I felt thrown when I had a recall the day after a blood test, I eat low sugar. The surgery was extremely insistent on an appointment to retake in a month's time. I tried to postpone as I have a treatment so it was brought forward.
Just getting there seemed like planning a trip to the moon, completely out of proportion!
You are bound to get times when things are out of stoic balance.
 

Grannie G

Volunteer Moderator
Apr 3, 2006
81,356
0
Kent
Thanks Alice.

It makes it even more difficult for you when you struggle to get to appointments.
 

northumbrian_k

Volunteer Host
Mar 2, 2017
4,363
0
Newcastle
My wife is still capable of walking a long way but so many things intrude to stop either of us getting much pleasure out of it. Today was a beautiful sunny day for a walk. My wife was fine until we got into the city centre where she didn’t like all the people (although it was rather quiet). She walks behind me so - having lost her before - I had to keep checking that she was still there. A stop for coffee and cakes helped then we had a walk over her favourite High Level bridge. Unfortunately this now seemed to mean nothing to her.
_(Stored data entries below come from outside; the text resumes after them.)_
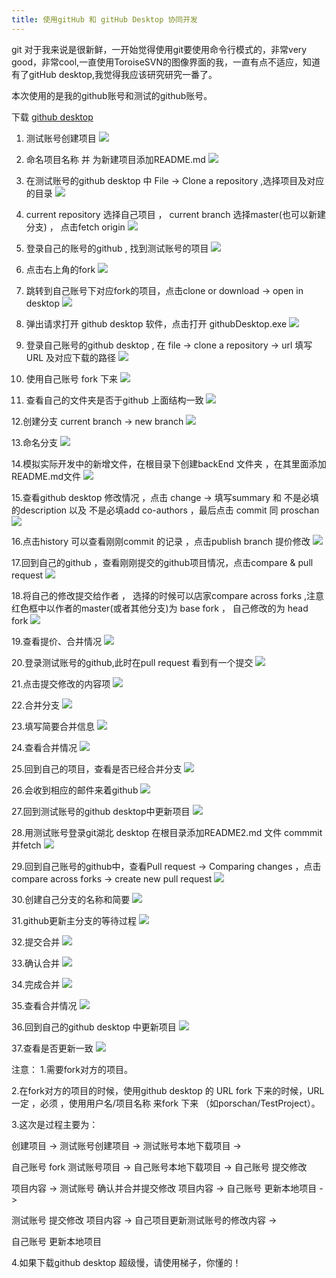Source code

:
 ```yaml
---
title: 使用gitHub 和 gitHub Desktop 协同开发
---
```


git 对于我来说是很新鲜，一开始觉得使用git要使用命令行模式的，非常very good，非常cool,一直使用ToroiseSVN的图像界面的我，一直有点不适应，知道有了gitHub desktop,我觉得我应该研究研究一番了。

本次使用的是我的github账号和测试的github账号。

下载 [github desktop](https://desktop.github.com/)

1. 测试账号创建项目
![](../../../../../../images/2018_04_07/1.jpg)

2. 命名项目名称 并 为新建项目添加README.md
![](../../../../../../images/2018_04_07/2.png)

3. 在测试账号的github desktop 中 File -> Clone a repository ,选择项目及对应的目录
![](../../../../../../images/2018_04_07/3.png)

4. current repository 选择自己项目 ， current branch 选择master(也可以新建分支) ， 点击fetch origin
![](../../../../../../images/2018_04_07/4.png)

5. 登录自己的账号的github , 找到测试账号的项目
![](../../../../../../images/2018_04_07/5.png)

6. 点击右上角的fork
![](../../../../../../images/2018_04_07/6.png)

7. 跳转到自己账号下对应fork的项目，点击clone or download -> open in desktop
![](../../../../../../images/2018_04_07/7.png)

8. 弹出请求打开 github desktop 软件，点击打开 githubDesktop.exe
![](../../../../../../images/2018_04_07/8.png)

9. 登录自己账号的github desktop , 在 file -> clone a repository -> url 填写 URL 及对应下载的路径
![](../../../../../../images/2018_04_07/9.png)

10. 使用自己账号 fork 下来
![](../../../../../../images/2018_04_07/10.png)

11. 查看自己的文件夹是否于github 上面结构一致
![](../../../../../../images/2018_04_07/11.jpg)

12.创建分支 current branch -> new branch
![](../../../../../../images/2018_04_07/12.png)

13.命名分支
![](../../../../../../images/2018_04_07/13.png)

14.模拟实际开发中的新增文件，在根目录下创建backEnd 文件夹 ，在其里面添加README.md文件
![](../../../../../../images/2018_04_07/14.jpg)

15.查看github desktop 修改情况 ，点击 change -> 填写summary  和 不是必填的description 以及 不是必填add co-authors ，最后点击 commit 同 proschan
![](../../../../../../images/2018_04_07/15.png)

16.点击history 可以查看刚刚commit 的记录 ，点击publish branch 提价修改
![](../../../../../../images/2018_04_07/16.png)

17.回到自己的github ，查看刚刚提交的github项目情况，点击compare & pull request
![](../../../../../../images/2018_04_07/17.png)

18.将自己的修改提交给作者 ， 选择的时候可以店家compare across forks ,注意红色框中以作者的master(或者其他分支)为 base fork ， 自己修改的为 head fork
![](../../../../../../images/2018_04_07/18.png)

19.查看提价、合并情况
![](../../../../../../images/2018_04_07/19.png)

20.登录测试账号的github,此时在pull request 看到有一个提交
![](../../../../../../images/2018_04_07/20.png)

21.点击提交修改的内容项
![](../../../../../../images/2018_04_07/21.png)

22.合并分支
![](../../../../../../images/2018_04_07/22.png)

23.填写简要合并信息
![](../../../../../../images/2018_04_07/23.png)

24.查看合并情况
![](../../../../../../images/2018_04_07/24.png)

25.回到自己的项目，查看是否已经合并分支
![](../../../../../../images/2018_04_07/25.png)

26.会收到相应的邮件来着github
![](../../../../../../images/2018_04_07/26.png)

27.回到测试账号的github desktop中更新项目
![](../../../../../../images/2018_04_07/27.png)

28.用测试账号登录git湖北 desktop 在根目录添加README2.md 文件 commmit 并fetch
![](../../../../../../images/2018_04_07/28.png)

29.回到自己账号的github中，查看Pull request -> Comparing changes ，点击 compare across forks -> create new pull request
![](../../../../../../images/2018_04_07/29.png)

30.创建自己分支的名称和简要
![](../../../../../../images/2018_04_07/30.png)

31.github更新主分支的等待过程
![](../../../../../../images/2018_04_07/31.png)

32.提交合并
![](../../../../../../images/2018_04_07/32.png)

33.确认合并
![](../../../../../../images/2018_04_07/33.jpg)

34.完成合并
![](../../../../../../images/2018_04_07/34.png)

35.查看合并情况
![](../../../../../../images/2018_04_07/35.png)

36.回到自己的github desktop 中更新项目
![](../../../../../../images/2018_04_07/36.png)

37.查看是否更新一致
![](../../../../../../images/2018_04_07/37.jpg)


注意：
1.需要fork对方的项目。

2.在fork对方的项目的时候，使用github desktop 的 URL fork 下来的时候，URL 一定 ，必须 ，使用用户名/项目名称 来fork 下来 （如porschan/TestProject）。

3.这次是过程主要为：

创建项目 -> 测试账号创建项目 -> 测试账号本地下载项目 ->

自己账号 fork 测试账号项目  -> 自己账号本地下载项目  -> 自己账号 提交修改 

项目内容  -> 测试账号 确认并合并提交修改 项目内容  -> 自己账号 更新本地项目 ->

测试账号 提交修改 项目内容  -> 自己项目更新测试账号的修改内容  ->

自己账号 更新本地项目

4.如果下载github desktop 超级慢，请使用梯子，你懂的！
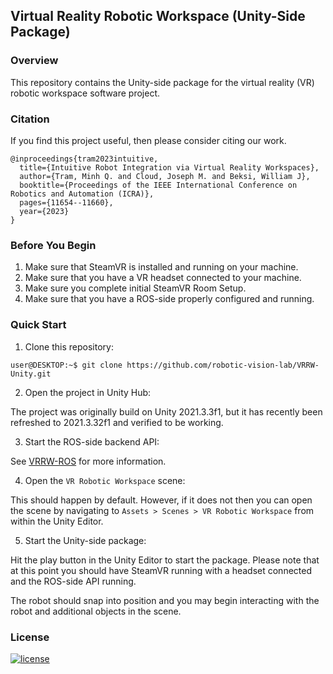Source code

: ## Virtual Reality Robotic Workspace (Unity-Side Package) 

### Overview 

This repository contains the Unity-side package for the virtual reality (VR)
robotic workspace software project. 

### Citation

If you find this project useful, then please consider citing our work.

```bibitex
@inproceedings{tram2023intuitive,
  title={Intuitive Robot Integration via Virtual Reality Workspaces},
  author={Tram, Minh Q. and Cloud, Joseph M. and Beksi, William J},
  booktitle={Proceedings of the IEEE International Conference on Robotics and Automation (ICRA)},
  pages={11654--11660},
  year={2023}
}
```

### Before You Begin

1. Make sure that SteamVR is installed and running on your machine.
2. Make sure that you have a VR headset connected to your machine.
3. Make sure you complete initial SteamVR Room Setup.
4. Make sure that you have a ROS-side properly configured and running.

### Quick Start

1. Clone this repository:

```console
user@DESKTOP:~$ git clone https://github.com/robotic-vision-lab/VRRW-Unity.git
```

2. Open the project in Unity Hub:

The project was originally build on Unity 2021.3.3f1, but it has recently been
refreshed to 2021.3.32f1 and verified to be working.

3. Start the ROS-side backend API:

See [VRRW-ROS](https://github.com/robotic-vision-lab/VRRW-ROS.git) for more information.

4. Open the `VR Robotic Workspace` scene:

This should happen by default. However, if it does not then you can open the
scene by navigating to `Assets > Scenes > VR Robotic Workspace` from within the
Unity Editor.

5. Start the Unity-side package:

Hit the play button in the Unity Editor to start the package. Please note that
at this point you should have SteamVR running with a headset connected and
the ROS-side API running.

The robot should snap into position and you may begin interacting with the
robot and additional objects in the scene.

### License

[![license](https://img.shields.io/badge/license-Apache%202-blue)](https://github.com/robotic-vision-lab/VRRW-Unity/blob/main/LICENSE)
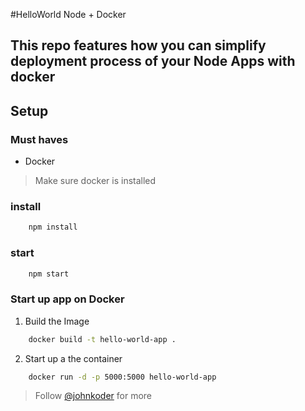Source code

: #HelloWorld Node + Docker

## This repo features how you can simplify deployment process of your Node Apps with docker

## Setup

### Must haves

- Docker

> Make sure docker is installed

### install

```bash
    npm install
```

### start

```bash
    npm start
```

### Start up app on Docker

1. Build the Image

```bash
    docker build -t hello-world-app .
```

2. Start up a the container

```bash
    docker run -d -p 5000:5000 hello-world-app
```

> Follow [@johnkoder](https://twitter.com/johnkoder) for more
It was the usual routine on the metro, with my wife asking to get off at every stop and telling me off for imagined slights to the dog. As an outing, it was about as good as it gets.
 

Grahamstown

Registered User
Jan 12, 2018
1,746
0
84
East of England
So much has come out of all the comments and resonates with me. The mental health worries, the intellectual freeze, the house bound feelings, the inability to function as we did before, the weight gain problem, as well as the conflicting feelings of can’t live with him, can’t live without him. Today is a good example, I am up early as usual doing household tasks, I can’t go for my walk because I have sold our old sofa and buyer is supposed to collect. He gets up at 11am, can dress himself but starts putting his shoes on to go out, not sure where. This is abnormal because he usually wants tea and breakfast and wants me to get it all. Then we put our shoes on for a quarter mile potter with him complaining about his knee and me feeling guilty because I didn’t remember the knee guard and the stick. Then I get lunch and now he is back in bed. They couldn’t collect this morning because they overslept! Supposed to be coming now so goodness knows when I shall get a walk in. Respite from Tuesday for a couple of weeks but, and I quote, ‘I really like just being here with you and you getting everything for me and I don’t want to go without you, I can come with you.’ I can’t tell you how thankful I feel that I didn’t persevere and take him because he gets worse and worse every day now with more odd things happening.